21 Nisan 2012 Cumartesi

Kur'an'da Aile - 2




                                                 KUR’AN DA AİLE -2
Aile Oluşumunun Kriterleri:
Kriterler söz konusu olduğunda dikkata değer husus şudur ki aile kurumu bir erkek ve bir kadından oluşur; bunların ikisi ailenin temel unsuru olduklarından birbirlerini seçmede dikkatli olmaları ve kriterlere uymaları,  ne istedikleri ve ne istemediklerinin sorumluluklarını bilmeleri gerekmetedir.
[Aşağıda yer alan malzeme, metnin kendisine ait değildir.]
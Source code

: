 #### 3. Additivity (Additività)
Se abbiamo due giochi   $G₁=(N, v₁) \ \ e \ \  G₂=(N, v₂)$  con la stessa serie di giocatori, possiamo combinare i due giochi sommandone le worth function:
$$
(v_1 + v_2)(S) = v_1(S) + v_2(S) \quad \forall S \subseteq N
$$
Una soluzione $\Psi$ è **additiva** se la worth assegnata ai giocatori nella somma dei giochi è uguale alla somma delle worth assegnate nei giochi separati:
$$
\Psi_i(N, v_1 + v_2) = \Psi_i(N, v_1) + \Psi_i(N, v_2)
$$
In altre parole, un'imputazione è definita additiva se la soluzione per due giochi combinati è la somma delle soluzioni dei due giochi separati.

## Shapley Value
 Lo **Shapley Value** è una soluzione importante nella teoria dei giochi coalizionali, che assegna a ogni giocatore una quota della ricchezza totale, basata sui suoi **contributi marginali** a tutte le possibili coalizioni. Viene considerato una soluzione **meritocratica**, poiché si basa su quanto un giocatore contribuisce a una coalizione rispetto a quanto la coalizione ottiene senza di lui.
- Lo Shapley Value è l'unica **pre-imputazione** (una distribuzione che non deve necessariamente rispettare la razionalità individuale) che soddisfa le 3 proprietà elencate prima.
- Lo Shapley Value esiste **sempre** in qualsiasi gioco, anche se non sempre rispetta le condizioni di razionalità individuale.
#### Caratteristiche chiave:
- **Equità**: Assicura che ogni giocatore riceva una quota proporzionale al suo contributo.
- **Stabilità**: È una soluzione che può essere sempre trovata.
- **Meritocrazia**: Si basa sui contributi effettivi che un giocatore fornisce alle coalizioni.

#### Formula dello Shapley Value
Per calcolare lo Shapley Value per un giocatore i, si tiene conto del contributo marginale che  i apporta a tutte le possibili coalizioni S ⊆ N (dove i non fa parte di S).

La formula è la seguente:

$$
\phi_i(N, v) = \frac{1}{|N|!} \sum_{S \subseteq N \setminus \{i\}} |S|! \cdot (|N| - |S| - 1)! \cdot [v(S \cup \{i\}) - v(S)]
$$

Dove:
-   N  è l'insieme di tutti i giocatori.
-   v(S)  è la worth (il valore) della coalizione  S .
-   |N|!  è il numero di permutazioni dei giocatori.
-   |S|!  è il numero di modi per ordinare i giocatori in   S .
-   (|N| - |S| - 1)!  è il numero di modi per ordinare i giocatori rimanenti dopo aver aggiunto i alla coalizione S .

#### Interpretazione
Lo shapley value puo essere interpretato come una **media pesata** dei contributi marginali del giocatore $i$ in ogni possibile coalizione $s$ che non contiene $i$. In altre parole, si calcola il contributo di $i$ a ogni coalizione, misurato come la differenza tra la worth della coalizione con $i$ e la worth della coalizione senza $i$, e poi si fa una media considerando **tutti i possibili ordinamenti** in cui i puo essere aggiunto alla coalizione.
Onların bu hakikati bilmeleri, evlilik ve sorumluluk hayatı ve  bu sorumlulukta birbirlerine karşı vazife ve sorumluluklarını kabullenmeleri ve bunu ister severek, ister sevmeyerek de olsa uygulamaları gerekmektedir. Bu sorumluluklar her hakka bir vazife ve her vazifeye karşı da hak oluşturmaktadır ve ailenin de bu bilinçle hareket etme zorunluluğu vardır.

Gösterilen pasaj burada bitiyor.